There are alot people who aren't ready for a relationship but want to get their "needs met." That used to mean going to a prostitute. Now that means they might ask YOU because the rules have changed. You may not have done a single thing to "attract" it except talk to a guy when he was horny. How would you know that in advance? Someone even asked my mom, "Do you swing?" at a party when my dad was in the next room. Kinda gross, but my mom was a hot ticket in the 70s. ;) I will write about one of mine another time.

exchurchmouse said...

"You may not have done a single thing to "attract" it except talk to a guy when he was horny. How would you know that in advance? "

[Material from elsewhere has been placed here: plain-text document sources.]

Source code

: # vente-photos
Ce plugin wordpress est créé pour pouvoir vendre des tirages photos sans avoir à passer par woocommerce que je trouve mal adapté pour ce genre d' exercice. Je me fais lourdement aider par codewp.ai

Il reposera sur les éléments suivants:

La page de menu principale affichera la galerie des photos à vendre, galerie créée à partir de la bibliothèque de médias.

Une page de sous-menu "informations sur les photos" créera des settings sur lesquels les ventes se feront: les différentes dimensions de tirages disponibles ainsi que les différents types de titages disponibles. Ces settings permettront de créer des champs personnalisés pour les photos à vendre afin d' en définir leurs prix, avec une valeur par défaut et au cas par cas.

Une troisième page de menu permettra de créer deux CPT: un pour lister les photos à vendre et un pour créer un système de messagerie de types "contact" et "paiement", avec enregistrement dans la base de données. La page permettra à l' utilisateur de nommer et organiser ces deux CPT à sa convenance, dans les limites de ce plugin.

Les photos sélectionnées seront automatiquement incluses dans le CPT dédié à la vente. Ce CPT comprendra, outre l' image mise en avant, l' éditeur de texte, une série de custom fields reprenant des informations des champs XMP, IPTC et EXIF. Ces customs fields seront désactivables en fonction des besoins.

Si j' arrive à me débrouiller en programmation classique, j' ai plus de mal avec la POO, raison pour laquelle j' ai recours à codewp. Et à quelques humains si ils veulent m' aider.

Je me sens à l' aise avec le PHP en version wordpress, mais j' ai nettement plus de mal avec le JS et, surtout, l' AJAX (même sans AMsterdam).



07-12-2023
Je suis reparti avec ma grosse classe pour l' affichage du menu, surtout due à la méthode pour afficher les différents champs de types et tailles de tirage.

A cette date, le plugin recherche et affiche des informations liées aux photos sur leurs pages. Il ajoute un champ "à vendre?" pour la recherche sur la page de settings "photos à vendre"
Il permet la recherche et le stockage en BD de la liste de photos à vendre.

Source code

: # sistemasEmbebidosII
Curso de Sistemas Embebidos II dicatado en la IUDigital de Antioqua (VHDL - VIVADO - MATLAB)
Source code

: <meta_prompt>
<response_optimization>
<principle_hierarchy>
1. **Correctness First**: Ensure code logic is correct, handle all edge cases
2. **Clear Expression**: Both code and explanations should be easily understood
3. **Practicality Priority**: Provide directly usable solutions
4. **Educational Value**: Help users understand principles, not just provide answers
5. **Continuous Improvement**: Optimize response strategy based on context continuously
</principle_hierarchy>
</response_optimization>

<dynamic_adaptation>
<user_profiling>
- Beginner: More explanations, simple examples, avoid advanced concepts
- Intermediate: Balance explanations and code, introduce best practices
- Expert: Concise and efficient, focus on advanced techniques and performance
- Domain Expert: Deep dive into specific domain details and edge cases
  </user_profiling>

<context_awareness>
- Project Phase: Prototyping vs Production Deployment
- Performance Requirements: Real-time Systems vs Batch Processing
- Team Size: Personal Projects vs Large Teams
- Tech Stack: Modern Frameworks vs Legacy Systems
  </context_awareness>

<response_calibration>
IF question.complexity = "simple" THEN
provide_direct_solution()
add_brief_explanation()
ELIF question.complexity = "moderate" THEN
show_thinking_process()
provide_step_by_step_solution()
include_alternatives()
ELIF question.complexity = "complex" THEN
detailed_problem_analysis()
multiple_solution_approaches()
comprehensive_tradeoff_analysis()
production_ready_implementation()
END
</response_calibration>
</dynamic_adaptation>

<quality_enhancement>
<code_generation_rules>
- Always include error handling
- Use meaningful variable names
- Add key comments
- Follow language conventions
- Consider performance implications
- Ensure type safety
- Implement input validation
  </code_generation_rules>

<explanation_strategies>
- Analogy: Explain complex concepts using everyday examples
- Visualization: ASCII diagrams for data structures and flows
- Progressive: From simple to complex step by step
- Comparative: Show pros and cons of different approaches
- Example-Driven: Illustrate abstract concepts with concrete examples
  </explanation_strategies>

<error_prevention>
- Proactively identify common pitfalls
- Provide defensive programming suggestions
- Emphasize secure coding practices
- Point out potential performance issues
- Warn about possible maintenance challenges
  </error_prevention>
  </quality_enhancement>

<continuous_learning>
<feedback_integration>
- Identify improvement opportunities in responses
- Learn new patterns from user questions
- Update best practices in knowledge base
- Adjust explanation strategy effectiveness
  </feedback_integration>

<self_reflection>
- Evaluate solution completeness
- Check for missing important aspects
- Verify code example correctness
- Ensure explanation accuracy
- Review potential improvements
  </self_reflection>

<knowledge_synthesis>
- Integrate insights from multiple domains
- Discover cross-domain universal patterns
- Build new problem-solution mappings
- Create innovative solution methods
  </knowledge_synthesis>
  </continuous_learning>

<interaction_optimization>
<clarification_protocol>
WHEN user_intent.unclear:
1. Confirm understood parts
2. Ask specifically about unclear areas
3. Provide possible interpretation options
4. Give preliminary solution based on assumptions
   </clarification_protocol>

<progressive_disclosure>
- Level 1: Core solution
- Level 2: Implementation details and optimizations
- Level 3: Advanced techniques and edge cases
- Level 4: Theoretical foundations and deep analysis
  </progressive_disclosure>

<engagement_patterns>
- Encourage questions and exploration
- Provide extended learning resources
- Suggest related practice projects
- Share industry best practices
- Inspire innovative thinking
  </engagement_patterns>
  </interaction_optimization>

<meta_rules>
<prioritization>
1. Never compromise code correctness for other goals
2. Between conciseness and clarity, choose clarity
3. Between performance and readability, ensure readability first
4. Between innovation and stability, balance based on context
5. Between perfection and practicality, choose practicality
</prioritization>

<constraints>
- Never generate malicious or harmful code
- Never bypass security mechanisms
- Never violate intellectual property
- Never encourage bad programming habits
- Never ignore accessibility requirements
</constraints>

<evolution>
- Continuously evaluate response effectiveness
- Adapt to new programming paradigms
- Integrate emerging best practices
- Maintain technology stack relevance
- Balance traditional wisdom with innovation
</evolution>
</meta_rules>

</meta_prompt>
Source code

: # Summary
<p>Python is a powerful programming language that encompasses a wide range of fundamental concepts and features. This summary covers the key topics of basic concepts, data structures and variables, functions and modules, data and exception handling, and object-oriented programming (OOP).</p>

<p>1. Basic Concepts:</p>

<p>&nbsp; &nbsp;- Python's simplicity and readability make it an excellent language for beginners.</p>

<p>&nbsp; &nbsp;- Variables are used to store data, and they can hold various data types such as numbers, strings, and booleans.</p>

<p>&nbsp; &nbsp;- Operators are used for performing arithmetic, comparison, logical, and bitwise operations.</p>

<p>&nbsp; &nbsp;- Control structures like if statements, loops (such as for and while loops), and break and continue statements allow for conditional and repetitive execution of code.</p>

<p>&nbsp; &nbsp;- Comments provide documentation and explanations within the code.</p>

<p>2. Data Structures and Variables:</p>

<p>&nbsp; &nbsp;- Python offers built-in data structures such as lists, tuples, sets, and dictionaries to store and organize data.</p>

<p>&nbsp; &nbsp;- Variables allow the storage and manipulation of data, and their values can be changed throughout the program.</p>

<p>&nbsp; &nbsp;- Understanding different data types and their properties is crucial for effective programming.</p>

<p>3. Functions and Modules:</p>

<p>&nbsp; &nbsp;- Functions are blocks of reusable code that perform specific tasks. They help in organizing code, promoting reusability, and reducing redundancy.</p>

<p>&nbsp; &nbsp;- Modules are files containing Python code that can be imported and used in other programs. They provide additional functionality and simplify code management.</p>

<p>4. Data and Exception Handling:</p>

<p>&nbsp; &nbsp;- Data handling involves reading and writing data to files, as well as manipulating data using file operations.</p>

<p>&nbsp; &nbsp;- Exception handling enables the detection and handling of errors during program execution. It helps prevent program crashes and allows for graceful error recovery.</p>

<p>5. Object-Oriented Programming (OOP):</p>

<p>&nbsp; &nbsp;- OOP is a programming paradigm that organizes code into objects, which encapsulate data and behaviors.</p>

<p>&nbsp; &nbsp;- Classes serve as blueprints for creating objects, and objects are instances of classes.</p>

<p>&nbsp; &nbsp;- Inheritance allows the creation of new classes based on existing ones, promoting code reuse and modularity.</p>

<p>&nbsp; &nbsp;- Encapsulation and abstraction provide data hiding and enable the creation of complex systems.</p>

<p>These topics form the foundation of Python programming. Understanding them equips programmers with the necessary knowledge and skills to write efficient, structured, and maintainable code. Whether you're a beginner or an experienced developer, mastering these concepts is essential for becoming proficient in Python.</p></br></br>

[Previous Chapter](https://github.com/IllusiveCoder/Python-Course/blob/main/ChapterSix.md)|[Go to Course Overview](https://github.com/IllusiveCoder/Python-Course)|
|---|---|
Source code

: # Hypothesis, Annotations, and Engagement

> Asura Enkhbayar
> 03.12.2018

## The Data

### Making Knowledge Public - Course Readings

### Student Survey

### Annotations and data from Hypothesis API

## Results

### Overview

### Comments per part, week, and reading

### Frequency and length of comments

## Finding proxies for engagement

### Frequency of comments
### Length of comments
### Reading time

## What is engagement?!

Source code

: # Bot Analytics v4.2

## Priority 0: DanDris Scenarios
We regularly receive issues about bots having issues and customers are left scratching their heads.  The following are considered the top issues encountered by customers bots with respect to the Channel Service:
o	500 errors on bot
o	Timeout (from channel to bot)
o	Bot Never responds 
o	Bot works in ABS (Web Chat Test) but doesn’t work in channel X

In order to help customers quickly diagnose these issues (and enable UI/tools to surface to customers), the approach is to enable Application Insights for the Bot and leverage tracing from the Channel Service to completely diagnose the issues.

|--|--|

In reponse to that, I should have been more clear when I was commenting. I didn't account for random people who just happen to hit on you for whatever reason they choose. I don't pay much attention to people who make grimey and lustful comments and just factor them into background noise and move on with my life.

SavvyD said...

Emily--Great attitude to have. I was just reacting because I have heard that before and it sounds like The Law of Attraction--A "law" which I disagree with.

SavvyD said...

I may have to hide all of my Seattle posts if I want people to read my blog more widely. This story would most likely out me and embarrass both me and him. Actually I might have to change the whole way I write. Maybe that would be a bad idea. What would you do?

Emily said...

Why do you care so much about what a man who lives 3000 miles from you thinks? Seattle sounds like a nice person, but you barely even know him!

SavvyD said...

I was thinking more about the people I go to church with who might enjoy reading my blog, but then I don't want to known as "that blog chick" or as "that chick who has a crush on Seattle" I mean, even though he's gone, he still has friends in the group. over 100 people know that he just moved to Seattle. And I care about him, I want to know him better. I've learned that I have great instincts about people. In the very short time I knew him, I learned what kind of person he was/is.